Испытанные средства развлечений кончились, не в кино же ехать. Охранник и водитель ждали волю хозяйки. Вдруг она попросила отвезти в какой-нибудь парк.
Машина подрулила к лесопосадкам имени Горького.
Снег сошел, весна трепыхалась в сырых дорожках и набухающих почках. Не зная, куда и зачем идет, овечка просто шла, пока не остановилась в большой аллее. Она оказалась там, где много лет назад Вика встретила некоего П.С. Перепонова. Было это странным капризом интуиции или слепым совпадением? Никто, даже ангел, не знал.
Устроившись на сырой скамейке, Тина поглядывала по сторонам, словно искала или ждала кого-то. Аллея была пустынна, одинокий бегун да томная парочка.
– Ангел, ты здесь? – спросила она чуть слышно.
Конечно, Тиль был рядом, за спиной. И Мусик тоже.
Подождав, как будто прислушиваясь к себе, Тина шагнула на середину аллеи и зажмурилась.
– Обними меня, ангел...
Тиль неуверенно расправил крылья: имеет на это право или нет? А поддаваться приказам овечки – это как? Да и чего вдруг такие нежности.
– Пожалуйста, крепче, ничего не чувствую.
Некто во фраке уставился, то ли завидуя крыльям, то ли мотоциклу и комбинезону. Стало неловко, чего доброго налетит орава, будут шушукаться и показывать пальцем. Все-таки на службе. Тиль сделал вид, что лениво рассматривает ветки.
Мотнув головой, будто сбрасывая промозглый озноб, Тина заторопилась к машине.
Дома уселась за компьютер, задумалась и набрала в строке поиска «Брэд Питт». Машина послушно выдала ворох портретов. Разглядывая тщательно каждый снимок, наклонив голову, как собачонка, Тина искала что-то. На одной фотографии задержалась: герой в кожаной куртке и джинсах. Снимок чем-то понравился. Распечатав, долго вглядывалась в улыбку, провела мизинцем по губам и лбу, но вдруг смяла и бросила на пол, занявшись обыском.

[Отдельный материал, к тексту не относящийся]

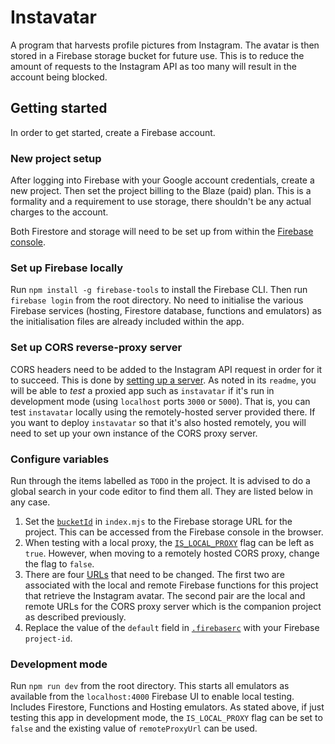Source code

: # Instavatar

A program that harvests profile pictures from Instagram. The avatar is then stored in a Firebase storage bucket for future use. This is to reduce the amount of requests to the Instagram API as too many will result in the account being blocked.


## Getting started

In order to get started, create a Firebase account.

### New project setup

After logging into Firebase with your Google account credentials, create a new project. Then set the project billing to the Blaze (paid) plan. This is a formality and a requirement to use storage, there shouldn't be any actual charges to the account.

Both Firestore and storage will need to be set up from within the [Firebase console](https://console.firebase.google.com).

### Set up Firebase locally

Run `npm install -g firebase-tools` to install the Firebase CLI. Then run `firebase login` from the root directory. No need to initialise the various Firebase services (hosting, Firestore database, functions and emulators) as the initialisation files are already included within the app.

### Set up CORS reverse-proxy server

CORS headers need to be added to the Instagram API request in order for it to succeed. This is done by [setting up a server](https://github.com/Isoaxe/cors-server). As noted in its `readme`, you will be able to _test_ a proxied app such as `instavatar` if it's run in development mode (using `localhost` ports `3000` or `5000`). That is, you can test `instavatar` locally using the remotely-hosted server provided there. If you want to deploy `instavatar` so that it's also hosted remotely, you will need to set up your own instance of the CORS proxy server.

### Configure variables

Run through the items labelled as `TODO` in the project. It is advised to do a global search in your code editor to find them all. They are listed below in any case.
  1. Set the [`bucketId`](https://github.com/Isoaxe/instavatar/blob/master/functions/index.mjs#L15) in `index.mjs` to the Firebase storage URL for the project. This can be accessed from the Firebase console in the browser.
  2. When testing with a local proxy, the [`IS_LOCAL_PROXY`](https://github.com/Isoaxe/instavatar/blob/master/public/app.js#L5) flag can be left as `true`. However, when moving to a remotely hosted CORS proxy, change the flag to `false`.
  3. There are four [URLs](https://github.com/Isoaxe/instavatar/blob/master/public/app.js#L8) that need to be changed. The first two are associated with the local and remote Firebase functions for this project that retrieve the Instagram avatar. The second pair are the local and remote URLs for the CORS proxy server which is the companion project as described previously.
  4. Replace the value of the `default` field in [`.firebaserc`](https://github.com/Isoaxe/instavatar/blob/master/.firebaserc.js#L3) with your Firebase `project-id`.

### Development mode

Run `npm run dev` from the root directory. This starts all emulators as available from the `localhost:4000` Firebase UI to enable local testing. Includes Firestore, Functions and Hosting emulators.
As stated above, if just testing this app in development mode, the `IS_LOCAL_PROXY` flag can be set to `false` and the existing value of `remoteProxyUrl` can be used.
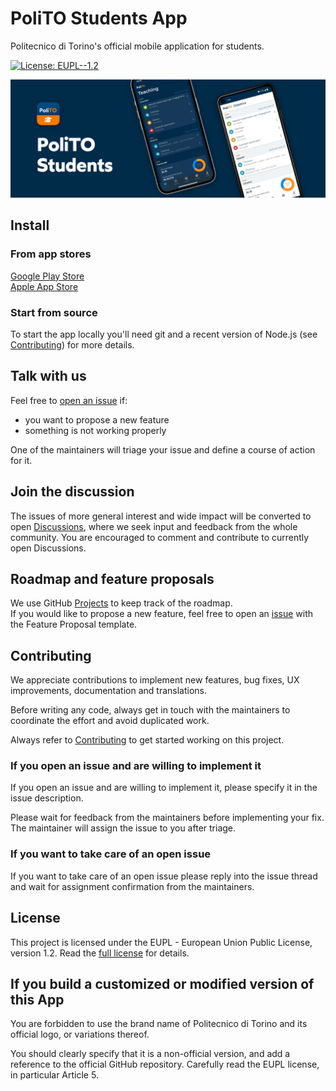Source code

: # PoliTO Students App

Politecnico di Torino's official mobile application for students.

[![License: EUPL--1.2](https://img.shields.io/badge/License-EUPL--1.2-brightgreen.svg)](./LICENSE.md)

![Hero image with iOS and Android screenshots](./assets/readme-hero.png)

## Install

### From app stores

[Google Play Store](https://play.google.com/store/apps/details?id=it.polito.students)  
[Apple App Store](https://apps.apple.com/us/app/polito-students/id6443913305)

### Start from source

To start the app locally you'll need git and a recent version of Node.js (see [Contributing](./CONTRIBUTING.md#project-setup)) for more details.

## Talk with us

Feel free to [open an issue](https://github.com/polito/students-app/issues/new/choose) if:

- you want to propose a new feature
- something is not working properly

One of the maintainers will triage your issue and define a course of action for it.

## Join the discussion

The issues of more general interest and wide impact will be converted to open [Discussions](https://github.com/polito/students-app/discussions), where we seek input and feedback from the whole community. You are encouraged to comment and contribute to currently open Discussions.

## Roadmap and feature proposals

We use GitHub [Projects](https://github.com/orgs/polito/projects/2) to keep track of the roadmap.  
If you would like to propose a new feature, feel free to open an [issue](https://github.com/polito/students-app/issues/new) with the Feature Proposal template.

## Contributing

We appreciate contributions to implement new features, bug fixes, UX improvements, documentation and translations.

Before writing any code, always get in touch with the maintainers to coordinate the effort and avoid duplicated work.

Always refer to [Contributing](./CONTRIBUTING.md) to get started working on this project.

### If you open an issue and are willing to implement it

If you open an issue and are willing to implement it, please specify it in the issue description.

Please wait for feedback from the maintainers before implementing your fix. The maintainer will assign the issue to you after triage.

### If you want to take care of an open issue

If you want to take care of an open issue please reply into the issue thread and wait for assignment confirmation from the maintainers.

## License

This project is licensed under the EUPL - European Union Public License, version 1.2. Read the [full license](./LICENSE.md) for details.

## If you build a customized or modified version of this App

You are forbidden to use the brand name of Politecnico di Torino and its official logo, or variations thereof.

You should clearly specify that it is a non-official version, and add a reference to the official GitHub repository. Carefully read the EUPL license, in particular Article 5.
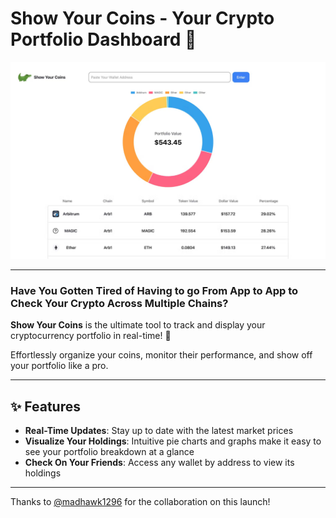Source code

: # Show Your Coins - Your Crypto Portfolio Dashboard 💎

![Dashboard](public/showYourCoinsHome.jpg)

---

### Have You Gotten Tired of Having to go From App to App to Check Your Crypto Across Multiple Chains?


**Show Your Coins** is the ultimate tool to track and display your cryptocurrency portfolio in real-time! 🚀 

Effortlessly organize your coins, monitor their performance, and show off your portfolio like a pro.

---

## ✨ Features

- **Real-Time Updates**: Stay up to date with the latest market prices
- **Visualize Your Holdings**: Intuitive pie charts and graphs make it easy to see your portfolio breakdown at a glance
- **Check On Your Friends**: Access any wallet by address to view its holdings

---



Thanks to [@madhawk1296](https://github.com/madhawk1296) for the collaboration on this launch!
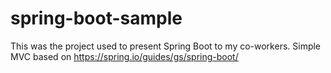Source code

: # spring-boot-sample
This was the project used to present Spring Boot to my co-workers. Simple MVC based on https://spring.io/guides/gs/spring-boot/
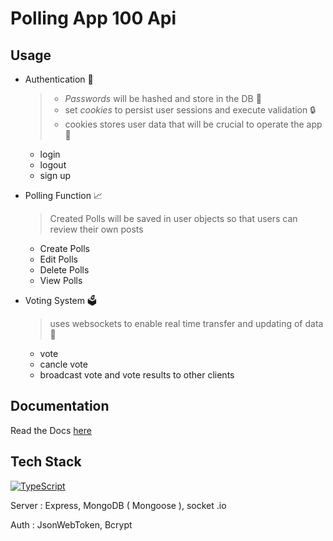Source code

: # Polling App 100 Api

## Usage
- Authentication 🔐
  > - *Passwords* will be hashed and  store in the DB 🔑
  > - set *cookies* to persist user sessions and execute validation 🔒
  > - cookies stores user data that will be crucial to operate the app 🍪
  - login
  - logout
  - sign up

- Polling Function 📈 
  > Created Polls will be saved in user objects so that users can review their own posts
  - Create Polls
  - Edit Polls
  - Delete Polls  
  - View Polls

- Voting System 🗳
  > uses websockets to enable real time transfer and updating of data 🔌
  - vote 
  - cancle vote
  - broadcast vote and vote results to other clients

## Documentation 

Read the Docs [here](docs.md)

## Tech Stack 
[![TypeScript](https://badges.frapsoft.com/typescript/love/typescript-125x28.png?v=101)](https://github.com/ellerbrock/typescript-badges/)

Server : Express, MongoDB ( Mongoose ), socket .io

Auth : JsonWebToken, Bcrypt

Сидя в сторонке, Тиль не зная, что и думать.
Комната была перерыта вверх дном. Прибежавшей горничной отдано срочное поручение: доставить бумагу для рисования и набор карандашей. Пока приказ исполнялся, овечка бродила по дому, не обращая внимания ни на мать, ни на прислугу, словно их не было. А получив альбом, заперлась и принялась за работу.

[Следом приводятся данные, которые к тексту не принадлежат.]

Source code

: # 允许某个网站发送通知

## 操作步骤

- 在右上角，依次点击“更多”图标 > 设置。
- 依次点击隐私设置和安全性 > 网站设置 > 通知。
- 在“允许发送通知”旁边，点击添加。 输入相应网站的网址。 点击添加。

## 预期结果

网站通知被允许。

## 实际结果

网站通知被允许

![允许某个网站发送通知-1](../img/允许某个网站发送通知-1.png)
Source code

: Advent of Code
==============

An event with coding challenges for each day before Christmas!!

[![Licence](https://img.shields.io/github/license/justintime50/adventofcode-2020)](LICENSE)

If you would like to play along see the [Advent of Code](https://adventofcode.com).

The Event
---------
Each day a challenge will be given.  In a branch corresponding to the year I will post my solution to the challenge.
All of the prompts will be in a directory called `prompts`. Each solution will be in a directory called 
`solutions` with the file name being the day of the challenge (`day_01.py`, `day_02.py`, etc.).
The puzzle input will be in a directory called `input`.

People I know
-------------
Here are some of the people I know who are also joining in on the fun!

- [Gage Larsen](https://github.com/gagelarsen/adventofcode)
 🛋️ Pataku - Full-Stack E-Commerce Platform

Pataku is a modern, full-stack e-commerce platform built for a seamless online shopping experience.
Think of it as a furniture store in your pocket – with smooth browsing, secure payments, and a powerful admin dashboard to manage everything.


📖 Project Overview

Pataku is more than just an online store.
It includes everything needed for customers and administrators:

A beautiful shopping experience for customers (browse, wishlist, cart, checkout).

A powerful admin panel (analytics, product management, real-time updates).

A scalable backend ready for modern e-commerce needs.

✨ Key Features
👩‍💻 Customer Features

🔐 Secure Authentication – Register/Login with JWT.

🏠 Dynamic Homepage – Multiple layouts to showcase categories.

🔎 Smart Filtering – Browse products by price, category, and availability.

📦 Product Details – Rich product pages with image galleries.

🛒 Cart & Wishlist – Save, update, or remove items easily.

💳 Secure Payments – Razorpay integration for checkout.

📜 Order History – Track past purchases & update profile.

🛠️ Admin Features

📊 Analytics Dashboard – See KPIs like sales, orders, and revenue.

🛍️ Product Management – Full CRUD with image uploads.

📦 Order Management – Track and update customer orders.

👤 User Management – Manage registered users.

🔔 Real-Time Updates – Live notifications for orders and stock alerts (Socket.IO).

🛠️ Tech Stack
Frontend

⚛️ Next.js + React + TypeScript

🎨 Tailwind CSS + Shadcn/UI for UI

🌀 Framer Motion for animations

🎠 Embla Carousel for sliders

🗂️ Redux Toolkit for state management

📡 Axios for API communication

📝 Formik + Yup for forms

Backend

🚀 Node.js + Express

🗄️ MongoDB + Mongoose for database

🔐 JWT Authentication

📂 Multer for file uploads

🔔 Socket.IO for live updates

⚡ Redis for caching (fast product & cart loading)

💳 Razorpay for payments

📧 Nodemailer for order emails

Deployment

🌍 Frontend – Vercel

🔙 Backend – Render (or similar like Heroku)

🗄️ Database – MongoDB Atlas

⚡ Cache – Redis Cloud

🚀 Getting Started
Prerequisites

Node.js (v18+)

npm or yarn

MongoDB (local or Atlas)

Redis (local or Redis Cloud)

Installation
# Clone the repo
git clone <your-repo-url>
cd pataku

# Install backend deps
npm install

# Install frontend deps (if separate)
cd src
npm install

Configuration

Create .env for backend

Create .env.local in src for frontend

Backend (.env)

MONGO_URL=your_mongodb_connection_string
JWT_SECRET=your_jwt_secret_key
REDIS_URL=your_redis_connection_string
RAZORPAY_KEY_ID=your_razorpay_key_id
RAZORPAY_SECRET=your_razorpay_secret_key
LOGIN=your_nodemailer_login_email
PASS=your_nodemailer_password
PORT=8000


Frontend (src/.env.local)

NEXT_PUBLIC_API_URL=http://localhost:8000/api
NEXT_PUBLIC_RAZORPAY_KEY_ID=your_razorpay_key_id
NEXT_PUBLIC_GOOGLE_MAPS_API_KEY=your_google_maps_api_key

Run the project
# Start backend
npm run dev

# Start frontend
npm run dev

Обнаружился абрис головы, потом глаза и нос, несколькими штрихами прочертился рот, короткая стрижка выросла беглой прорисовкой. Работа шла быстро и начисто, без резинки, лишь растушевывались неточные линии.

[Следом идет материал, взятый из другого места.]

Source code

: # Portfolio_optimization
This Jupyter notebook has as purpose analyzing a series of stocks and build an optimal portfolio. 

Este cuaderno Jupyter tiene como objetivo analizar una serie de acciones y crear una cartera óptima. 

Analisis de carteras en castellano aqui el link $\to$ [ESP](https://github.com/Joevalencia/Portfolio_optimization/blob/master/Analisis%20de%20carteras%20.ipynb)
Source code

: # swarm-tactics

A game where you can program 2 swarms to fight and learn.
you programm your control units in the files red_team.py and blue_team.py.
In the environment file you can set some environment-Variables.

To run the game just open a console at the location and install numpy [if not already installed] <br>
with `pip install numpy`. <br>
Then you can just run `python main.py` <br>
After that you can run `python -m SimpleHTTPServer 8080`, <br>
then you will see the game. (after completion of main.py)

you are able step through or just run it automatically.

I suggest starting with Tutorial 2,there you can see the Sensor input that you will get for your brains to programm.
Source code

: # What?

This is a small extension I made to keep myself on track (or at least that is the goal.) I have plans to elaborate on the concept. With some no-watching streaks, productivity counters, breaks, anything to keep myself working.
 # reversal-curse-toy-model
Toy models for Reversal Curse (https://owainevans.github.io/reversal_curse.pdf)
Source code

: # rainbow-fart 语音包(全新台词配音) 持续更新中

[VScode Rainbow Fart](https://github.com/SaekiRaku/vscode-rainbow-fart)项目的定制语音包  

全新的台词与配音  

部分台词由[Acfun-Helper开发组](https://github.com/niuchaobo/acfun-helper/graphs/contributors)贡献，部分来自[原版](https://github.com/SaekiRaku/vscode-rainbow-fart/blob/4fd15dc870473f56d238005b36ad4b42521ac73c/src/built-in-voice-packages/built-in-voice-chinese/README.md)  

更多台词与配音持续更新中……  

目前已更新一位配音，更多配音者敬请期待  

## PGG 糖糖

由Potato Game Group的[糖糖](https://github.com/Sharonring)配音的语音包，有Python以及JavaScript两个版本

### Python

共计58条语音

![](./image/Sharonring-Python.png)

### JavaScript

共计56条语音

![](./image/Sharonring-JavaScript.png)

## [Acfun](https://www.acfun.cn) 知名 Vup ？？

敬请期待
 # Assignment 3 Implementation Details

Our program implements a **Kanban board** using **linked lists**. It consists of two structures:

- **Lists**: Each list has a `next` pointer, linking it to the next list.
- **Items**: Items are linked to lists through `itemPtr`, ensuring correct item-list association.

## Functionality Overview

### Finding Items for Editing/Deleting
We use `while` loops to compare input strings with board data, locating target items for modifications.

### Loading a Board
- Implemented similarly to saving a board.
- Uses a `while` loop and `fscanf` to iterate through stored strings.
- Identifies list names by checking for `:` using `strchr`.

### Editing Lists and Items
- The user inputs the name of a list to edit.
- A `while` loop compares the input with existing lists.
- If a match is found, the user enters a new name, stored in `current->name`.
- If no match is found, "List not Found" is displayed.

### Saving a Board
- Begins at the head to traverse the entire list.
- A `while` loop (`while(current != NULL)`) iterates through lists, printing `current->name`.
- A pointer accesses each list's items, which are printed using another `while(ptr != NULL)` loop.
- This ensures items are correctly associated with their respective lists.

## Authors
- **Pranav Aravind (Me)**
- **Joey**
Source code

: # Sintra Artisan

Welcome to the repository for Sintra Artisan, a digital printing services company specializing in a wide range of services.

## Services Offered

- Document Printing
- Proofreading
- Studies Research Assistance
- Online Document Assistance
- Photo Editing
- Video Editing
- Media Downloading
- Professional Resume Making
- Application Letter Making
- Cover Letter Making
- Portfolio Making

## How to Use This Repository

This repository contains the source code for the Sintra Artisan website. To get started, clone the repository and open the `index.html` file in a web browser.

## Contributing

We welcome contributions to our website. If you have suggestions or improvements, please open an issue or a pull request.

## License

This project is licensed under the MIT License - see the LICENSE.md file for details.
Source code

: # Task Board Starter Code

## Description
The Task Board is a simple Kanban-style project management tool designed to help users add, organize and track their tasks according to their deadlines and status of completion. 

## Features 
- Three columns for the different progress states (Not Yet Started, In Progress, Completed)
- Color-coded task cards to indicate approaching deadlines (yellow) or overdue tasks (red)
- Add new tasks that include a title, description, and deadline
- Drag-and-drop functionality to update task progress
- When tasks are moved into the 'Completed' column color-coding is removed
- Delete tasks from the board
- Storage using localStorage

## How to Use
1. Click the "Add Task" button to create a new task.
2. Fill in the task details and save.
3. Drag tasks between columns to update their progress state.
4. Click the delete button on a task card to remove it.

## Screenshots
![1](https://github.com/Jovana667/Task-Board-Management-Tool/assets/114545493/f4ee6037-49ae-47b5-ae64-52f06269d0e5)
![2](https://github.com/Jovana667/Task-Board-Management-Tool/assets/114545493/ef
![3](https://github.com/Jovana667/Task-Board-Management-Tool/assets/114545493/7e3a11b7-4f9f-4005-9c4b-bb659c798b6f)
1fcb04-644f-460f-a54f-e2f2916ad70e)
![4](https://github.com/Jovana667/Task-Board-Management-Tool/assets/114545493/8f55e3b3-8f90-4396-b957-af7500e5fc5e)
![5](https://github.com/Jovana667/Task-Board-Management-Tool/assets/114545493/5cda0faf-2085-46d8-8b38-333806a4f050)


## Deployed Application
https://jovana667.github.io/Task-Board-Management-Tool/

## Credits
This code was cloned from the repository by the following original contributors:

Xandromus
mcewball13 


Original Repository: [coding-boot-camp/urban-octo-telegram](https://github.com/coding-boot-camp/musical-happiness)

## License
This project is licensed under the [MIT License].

Учитель рисования в колледже осудил бы рисунок за сырость и небрежность, но отметил схваченный характер. И хоть так мог марать уличный художник, в портрете было что-то особенное. Поразительно, что овечка запомнила его таким.
В Той жизни Толик относился щепетильно к каждой фотографии, считая, что столь важное дело нельзя доверять случайности. Мало ли где потом всплывет, в его профессии имидж – все. Как только намечался объектив фотоаппарата, взлохмачивал художественный беспорядок прически, раздвигал вырез рубахи, а взгляду придавал рассеянную задумчивость мачо, познавшего тайные закоулки бытия. Именно таким ему хотелось застрять в памяти потомков: скромным и мудрым маэстро женских сердец.
Но с листа картона смотрел взъерошенный, тревожный субъект трусливо-жуликоватого вида и близко не мудрец, деревенский простачок – в лучшем случае. Безграничные недостатки искупала улыбка: придурковатая, но искренняя. Как можно доверить такому существу опеку над овечкой? Да этому простофиле бублик нельзя доверить. Самое обидное, что вину не спихнуть на бездарность художника. Изображено уж как есть. Тиль знал и опечалился безмерно. Правильно новое тело не дали. Будь его власть – прогнал бы такого субъекта со Срединного неба взашей. Не ангел, а какой-то валенок. И куда смотрели бесчисленные женщины?